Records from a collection
****************
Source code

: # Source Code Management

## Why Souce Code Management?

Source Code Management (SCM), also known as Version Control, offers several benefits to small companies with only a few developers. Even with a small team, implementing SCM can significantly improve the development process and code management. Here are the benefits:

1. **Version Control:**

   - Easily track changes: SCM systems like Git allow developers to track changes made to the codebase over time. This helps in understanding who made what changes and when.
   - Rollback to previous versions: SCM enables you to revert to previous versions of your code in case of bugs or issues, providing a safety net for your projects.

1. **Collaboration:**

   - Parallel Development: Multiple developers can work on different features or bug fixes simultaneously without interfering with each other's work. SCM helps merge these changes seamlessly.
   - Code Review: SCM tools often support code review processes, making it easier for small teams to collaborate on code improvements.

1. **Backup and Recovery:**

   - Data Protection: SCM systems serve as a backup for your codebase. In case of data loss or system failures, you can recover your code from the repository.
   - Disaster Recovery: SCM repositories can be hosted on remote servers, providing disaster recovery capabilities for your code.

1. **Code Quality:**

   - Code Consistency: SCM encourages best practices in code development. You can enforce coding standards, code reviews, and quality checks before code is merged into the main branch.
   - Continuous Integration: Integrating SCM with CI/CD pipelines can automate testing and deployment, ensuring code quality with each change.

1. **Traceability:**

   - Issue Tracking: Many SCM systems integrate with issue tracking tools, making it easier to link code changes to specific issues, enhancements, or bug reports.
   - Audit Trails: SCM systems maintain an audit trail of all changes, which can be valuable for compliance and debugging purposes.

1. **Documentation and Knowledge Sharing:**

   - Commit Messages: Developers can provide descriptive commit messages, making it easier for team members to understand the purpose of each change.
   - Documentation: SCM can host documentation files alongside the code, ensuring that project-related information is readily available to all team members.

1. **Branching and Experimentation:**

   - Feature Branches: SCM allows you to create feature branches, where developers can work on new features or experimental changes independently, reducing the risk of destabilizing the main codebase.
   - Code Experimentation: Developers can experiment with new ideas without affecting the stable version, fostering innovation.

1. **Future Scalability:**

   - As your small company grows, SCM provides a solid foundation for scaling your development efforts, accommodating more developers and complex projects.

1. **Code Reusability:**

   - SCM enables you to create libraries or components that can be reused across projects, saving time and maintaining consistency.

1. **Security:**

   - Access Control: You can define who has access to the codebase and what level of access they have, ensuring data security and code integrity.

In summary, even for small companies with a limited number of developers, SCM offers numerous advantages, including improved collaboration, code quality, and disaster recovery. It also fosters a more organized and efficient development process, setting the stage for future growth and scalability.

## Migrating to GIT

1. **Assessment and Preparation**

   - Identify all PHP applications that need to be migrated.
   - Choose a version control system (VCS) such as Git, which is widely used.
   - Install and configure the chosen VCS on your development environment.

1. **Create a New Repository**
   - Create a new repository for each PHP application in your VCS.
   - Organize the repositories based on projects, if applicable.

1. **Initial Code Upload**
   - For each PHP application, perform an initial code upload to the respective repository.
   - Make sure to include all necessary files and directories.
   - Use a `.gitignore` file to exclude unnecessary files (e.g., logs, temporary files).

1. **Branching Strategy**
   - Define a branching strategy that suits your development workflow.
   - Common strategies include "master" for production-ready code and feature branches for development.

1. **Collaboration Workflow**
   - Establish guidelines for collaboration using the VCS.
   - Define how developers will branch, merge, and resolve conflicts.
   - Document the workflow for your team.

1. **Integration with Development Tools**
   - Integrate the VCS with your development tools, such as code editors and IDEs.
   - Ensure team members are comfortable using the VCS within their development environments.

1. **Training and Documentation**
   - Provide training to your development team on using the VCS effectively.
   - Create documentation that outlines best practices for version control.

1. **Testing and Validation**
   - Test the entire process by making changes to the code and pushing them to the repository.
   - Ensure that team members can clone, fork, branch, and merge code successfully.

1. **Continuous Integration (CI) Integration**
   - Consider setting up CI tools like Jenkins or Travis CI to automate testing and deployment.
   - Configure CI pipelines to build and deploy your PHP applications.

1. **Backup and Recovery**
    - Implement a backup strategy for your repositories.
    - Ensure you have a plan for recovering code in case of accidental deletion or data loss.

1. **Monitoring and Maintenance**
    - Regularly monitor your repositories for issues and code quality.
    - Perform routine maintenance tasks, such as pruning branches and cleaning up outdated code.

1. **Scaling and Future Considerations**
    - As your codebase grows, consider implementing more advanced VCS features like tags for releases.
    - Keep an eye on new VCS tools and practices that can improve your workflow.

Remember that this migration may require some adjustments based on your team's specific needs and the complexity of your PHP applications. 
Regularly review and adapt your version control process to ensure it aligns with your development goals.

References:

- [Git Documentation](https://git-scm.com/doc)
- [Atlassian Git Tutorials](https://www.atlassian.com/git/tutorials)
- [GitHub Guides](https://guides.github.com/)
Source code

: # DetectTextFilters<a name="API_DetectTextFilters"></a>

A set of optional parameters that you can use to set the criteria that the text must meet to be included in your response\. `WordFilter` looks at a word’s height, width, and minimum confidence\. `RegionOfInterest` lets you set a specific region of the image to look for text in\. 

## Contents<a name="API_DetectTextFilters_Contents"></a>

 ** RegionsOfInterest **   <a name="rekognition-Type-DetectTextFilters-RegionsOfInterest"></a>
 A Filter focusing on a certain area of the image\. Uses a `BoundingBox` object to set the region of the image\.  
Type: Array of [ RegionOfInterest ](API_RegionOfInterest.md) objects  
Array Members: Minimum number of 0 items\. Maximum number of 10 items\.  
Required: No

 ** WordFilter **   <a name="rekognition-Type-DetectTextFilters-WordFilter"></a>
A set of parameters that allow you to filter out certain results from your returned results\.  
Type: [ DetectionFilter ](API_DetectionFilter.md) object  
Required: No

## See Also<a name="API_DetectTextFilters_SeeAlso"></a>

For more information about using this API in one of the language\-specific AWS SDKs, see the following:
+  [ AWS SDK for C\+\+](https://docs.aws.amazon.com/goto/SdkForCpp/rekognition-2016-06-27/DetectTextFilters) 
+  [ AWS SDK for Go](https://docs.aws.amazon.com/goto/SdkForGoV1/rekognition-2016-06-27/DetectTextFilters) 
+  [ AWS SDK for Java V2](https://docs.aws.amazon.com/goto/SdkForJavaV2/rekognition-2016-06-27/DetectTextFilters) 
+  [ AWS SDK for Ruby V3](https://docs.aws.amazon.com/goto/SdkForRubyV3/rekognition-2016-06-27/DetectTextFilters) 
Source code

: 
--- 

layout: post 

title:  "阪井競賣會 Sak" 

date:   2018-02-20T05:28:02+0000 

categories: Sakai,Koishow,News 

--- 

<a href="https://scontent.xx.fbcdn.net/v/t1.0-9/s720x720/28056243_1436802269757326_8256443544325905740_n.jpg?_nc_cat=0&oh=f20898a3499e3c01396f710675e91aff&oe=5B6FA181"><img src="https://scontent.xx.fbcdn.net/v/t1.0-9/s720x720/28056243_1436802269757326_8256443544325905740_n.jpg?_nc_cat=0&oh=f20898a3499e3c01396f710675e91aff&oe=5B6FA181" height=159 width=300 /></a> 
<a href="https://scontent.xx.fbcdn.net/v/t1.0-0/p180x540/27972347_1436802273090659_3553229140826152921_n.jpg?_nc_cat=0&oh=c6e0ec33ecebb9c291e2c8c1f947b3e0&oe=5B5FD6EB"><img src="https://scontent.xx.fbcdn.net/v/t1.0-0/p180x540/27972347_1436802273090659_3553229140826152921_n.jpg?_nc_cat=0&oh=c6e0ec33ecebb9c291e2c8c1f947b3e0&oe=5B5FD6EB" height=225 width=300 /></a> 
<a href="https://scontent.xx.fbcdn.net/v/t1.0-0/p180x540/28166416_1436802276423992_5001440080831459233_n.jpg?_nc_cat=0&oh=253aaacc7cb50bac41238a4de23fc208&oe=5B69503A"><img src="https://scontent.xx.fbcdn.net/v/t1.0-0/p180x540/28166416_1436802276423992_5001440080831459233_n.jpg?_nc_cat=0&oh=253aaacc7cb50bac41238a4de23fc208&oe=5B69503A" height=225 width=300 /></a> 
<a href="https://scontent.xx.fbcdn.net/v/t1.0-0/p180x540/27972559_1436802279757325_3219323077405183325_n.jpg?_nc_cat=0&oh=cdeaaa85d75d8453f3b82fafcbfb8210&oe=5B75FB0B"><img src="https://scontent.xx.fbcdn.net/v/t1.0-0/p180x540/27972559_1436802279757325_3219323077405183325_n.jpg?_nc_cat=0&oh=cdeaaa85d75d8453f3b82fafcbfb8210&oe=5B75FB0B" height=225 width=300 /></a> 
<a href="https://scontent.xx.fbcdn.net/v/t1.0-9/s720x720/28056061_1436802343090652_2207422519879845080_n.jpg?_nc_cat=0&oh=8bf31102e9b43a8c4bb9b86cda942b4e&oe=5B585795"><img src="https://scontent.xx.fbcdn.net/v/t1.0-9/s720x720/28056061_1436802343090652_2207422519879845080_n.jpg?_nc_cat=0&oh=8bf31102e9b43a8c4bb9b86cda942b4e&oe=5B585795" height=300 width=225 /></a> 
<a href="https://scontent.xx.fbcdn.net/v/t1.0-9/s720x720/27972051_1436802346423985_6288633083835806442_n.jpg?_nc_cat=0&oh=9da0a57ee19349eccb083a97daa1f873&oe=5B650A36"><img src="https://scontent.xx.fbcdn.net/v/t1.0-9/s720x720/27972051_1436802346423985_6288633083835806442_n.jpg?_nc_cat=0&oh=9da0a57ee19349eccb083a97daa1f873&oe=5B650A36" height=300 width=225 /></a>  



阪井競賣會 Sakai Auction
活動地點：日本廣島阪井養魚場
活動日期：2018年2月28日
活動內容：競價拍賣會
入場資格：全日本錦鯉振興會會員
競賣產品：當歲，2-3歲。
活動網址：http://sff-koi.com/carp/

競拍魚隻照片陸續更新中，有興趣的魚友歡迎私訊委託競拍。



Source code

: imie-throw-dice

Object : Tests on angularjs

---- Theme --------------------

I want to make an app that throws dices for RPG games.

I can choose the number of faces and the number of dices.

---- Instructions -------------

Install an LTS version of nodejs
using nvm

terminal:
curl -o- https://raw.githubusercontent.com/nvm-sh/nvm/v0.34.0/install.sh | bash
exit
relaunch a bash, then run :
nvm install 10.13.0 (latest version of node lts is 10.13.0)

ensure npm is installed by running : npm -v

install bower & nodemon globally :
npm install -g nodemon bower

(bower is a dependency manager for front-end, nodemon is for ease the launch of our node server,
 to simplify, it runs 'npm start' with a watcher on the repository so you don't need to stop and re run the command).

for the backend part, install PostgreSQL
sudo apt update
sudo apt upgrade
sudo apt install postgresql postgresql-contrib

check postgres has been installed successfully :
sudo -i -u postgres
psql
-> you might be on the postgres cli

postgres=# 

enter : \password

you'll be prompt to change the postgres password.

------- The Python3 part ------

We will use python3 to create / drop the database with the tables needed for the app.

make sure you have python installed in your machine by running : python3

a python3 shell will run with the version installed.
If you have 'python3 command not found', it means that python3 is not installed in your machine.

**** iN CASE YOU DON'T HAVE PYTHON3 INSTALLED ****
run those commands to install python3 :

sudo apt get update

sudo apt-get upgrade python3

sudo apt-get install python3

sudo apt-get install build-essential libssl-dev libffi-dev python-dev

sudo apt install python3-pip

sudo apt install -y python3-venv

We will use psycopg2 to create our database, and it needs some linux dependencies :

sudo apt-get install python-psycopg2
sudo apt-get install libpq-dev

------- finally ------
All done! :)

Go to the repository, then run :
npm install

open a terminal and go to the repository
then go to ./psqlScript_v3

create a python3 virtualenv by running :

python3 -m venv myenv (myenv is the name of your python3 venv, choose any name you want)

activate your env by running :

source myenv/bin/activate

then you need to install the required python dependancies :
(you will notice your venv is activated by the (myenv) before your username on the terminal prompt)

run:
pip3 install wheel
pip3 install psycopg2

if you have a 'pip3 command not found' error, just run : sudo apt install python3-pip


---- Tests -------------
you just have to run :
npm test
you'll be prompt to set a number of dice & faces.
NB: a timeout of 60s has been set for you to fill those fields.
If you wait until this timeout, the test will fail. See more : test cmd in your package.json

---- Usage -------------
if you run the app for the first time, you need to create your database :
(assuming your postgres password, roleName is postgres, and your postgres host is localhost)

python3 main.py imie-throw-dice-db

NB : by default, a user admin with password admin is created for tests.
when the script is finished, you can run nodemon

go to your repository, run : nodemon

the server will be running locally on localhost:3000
****************
PROBLEM DETAILS
Reproduce verbatim the lines above, from the line with "NB: a timeout" through the line with "go to your repository, run : nodemon".

TASK RESPONSE
NB: a timeout of 60s has been set for you to fill those fields.
If you wait until this timeout, the test will fail. See more : test cmd in your package.json

---- Usage -------------
if you run the app for the first time, you need to create your database :
(assuming your postgres password, roleName is postgres, and your postgres host is localhost)

python3 main.py imie-throw-dice-db

NB : by default, a user admin with password admin is created for tests.
when the script is finished, you can run nodemon

go to your repository, run : nodemon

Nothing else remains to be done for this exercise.